** YOUR INSTRUCTIONS **
Only those lines in the data below from the line containing "а также общий" through the line containing "Алгоритмы SIFT, SURF, ORB", both included, should be restated word for word.

** SOURCE DATA **
● ● ● ● ● ● ●
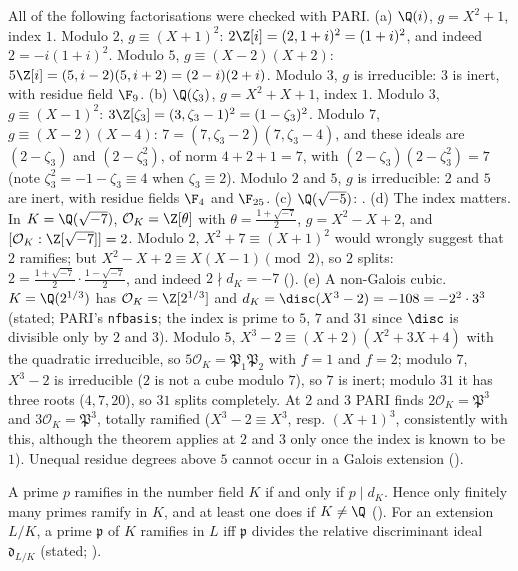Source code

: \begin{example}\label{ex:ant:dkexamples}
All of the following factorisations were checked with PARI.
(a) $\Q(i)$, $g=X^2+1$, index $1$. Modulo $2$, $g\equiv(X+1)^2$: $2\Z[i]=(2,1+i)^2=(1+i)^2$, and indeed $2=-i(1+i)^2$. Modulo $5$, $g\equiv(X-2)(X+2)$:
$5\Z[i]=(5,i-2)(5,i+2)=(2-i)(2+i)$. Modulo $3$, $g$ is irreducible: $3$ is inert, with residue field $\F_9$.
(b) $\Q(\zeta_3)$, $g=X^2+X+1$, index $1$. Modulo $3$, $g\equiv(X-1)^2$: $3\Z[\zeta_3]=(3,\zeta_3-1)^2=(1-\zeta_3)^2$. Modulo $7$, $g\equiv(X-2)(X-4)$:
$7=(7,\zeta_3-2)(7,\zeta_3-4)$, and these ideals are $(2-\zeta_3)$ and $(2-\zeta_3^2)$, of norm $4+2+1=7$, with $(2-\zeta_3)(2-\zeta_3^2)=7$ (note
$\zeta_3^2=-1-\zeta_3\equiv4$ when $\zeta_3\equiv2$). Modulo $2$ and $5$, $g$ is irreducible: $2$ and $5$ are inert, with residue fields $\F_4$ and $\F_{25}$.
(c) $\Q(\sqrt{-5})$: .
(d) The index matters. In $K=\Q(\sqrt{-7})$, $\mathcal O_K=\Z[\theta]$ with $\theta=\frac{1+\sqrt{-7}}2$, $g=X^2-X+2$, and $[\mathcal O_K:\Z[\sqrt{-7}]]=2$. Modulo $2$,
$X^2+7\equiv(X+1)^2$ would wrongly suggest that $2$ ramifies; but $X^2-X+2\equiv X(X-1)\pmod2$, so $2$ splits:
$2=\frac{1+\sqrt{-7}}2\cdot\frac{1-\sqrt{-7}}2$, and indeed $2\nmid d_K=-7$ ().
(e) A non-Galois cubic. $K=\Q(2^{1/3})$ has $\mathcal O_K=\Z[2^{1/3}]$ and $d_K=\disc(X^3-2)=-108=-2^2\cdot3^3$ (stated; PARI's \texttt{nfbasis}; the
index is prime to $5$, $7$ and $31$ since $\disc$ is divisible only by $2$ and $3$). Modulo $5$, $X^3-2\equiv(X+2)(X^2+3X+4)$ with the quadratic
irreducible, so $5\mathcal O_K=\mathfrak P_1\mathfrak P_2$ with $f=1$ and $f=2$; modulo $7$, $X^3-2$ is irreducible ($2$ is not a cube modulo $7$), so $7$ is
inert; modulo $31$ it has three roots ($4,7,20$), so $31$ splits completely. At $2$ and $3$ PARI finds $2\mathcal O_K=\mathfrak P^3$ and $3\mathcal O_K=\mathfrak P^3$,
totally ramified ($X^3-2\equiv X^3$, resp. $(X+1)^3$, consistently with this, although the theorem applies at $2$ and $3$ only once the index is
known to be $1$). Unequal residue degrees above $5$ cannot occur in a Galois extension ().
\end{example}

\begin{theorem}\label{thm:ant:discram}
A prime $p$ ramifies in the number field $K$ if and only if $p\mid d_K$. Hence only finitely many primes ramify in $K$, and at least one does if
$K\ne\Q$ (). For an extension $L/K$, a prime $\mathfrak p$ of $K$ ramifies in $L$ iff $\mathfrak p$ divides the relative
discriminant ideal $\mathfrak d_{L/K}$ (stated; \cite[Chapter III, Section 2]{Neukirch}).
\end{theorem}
● ● ● ● ● ● ●
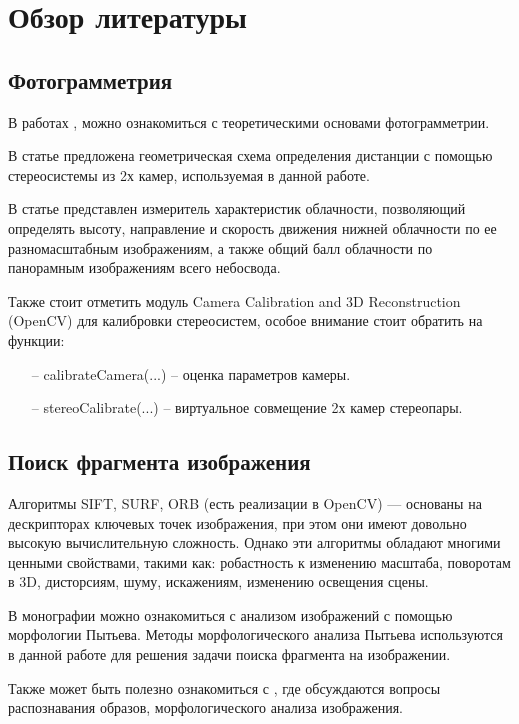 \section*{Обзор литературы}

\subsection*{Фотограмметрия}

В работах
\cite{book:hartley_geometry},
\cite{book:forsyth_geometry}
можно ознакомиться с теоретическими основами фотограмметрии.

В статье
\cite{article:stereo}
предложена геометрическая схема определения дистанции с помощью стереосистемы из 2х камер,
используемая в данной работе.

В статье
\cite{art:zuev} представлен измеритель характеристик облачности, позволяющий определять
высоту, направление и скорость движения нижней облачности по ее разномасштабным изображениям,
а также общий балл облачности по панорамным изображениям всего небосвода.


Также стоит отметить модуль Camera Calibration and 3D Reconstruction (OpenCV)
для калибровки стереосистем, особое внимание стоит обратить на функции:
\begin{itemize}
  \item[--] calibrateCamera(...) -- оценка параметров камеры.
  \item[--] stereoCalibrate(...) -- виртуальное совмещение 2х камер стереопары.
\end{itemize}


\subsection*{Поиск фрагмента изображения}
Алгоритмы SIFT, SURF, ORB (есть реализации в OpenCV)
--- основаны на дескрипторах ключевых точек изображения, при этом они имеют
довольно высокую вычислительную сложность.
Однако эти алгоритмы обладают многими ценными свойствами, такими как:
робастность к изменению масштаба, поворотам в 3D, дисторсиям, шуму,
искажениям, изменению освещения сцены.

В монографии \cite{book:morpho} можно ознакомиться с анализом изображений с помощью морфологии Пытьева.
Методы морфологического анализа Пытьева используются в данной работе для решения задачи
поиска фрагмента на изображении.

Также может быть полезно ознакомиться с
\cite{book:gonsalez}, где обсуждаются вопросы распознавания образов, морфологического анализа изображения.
● ● ● ● ● ● ●
** RESULT FOR THIS TASK **
а также общий балл облачности по панорамным изображениям всего небосвода.


Также стоит отметить модуль Camera Calibration and 3D Reconstruction (OpenCV)
для калибровки стереосистем, особое внимание стоит обратить на функции:
\begin{itemize}
  \item[--] calibrateCamera(...) -- оценка параметров камеры.
  \item[--] stereoCalibrate(...) -- виртуальное совмещение 2х камер стереопары.
\end{itemize}


\subsection*{Поиск фрагмента изображения}
Алгоритмы SIFT, SURF, ORB (есть реализации в OpenCV)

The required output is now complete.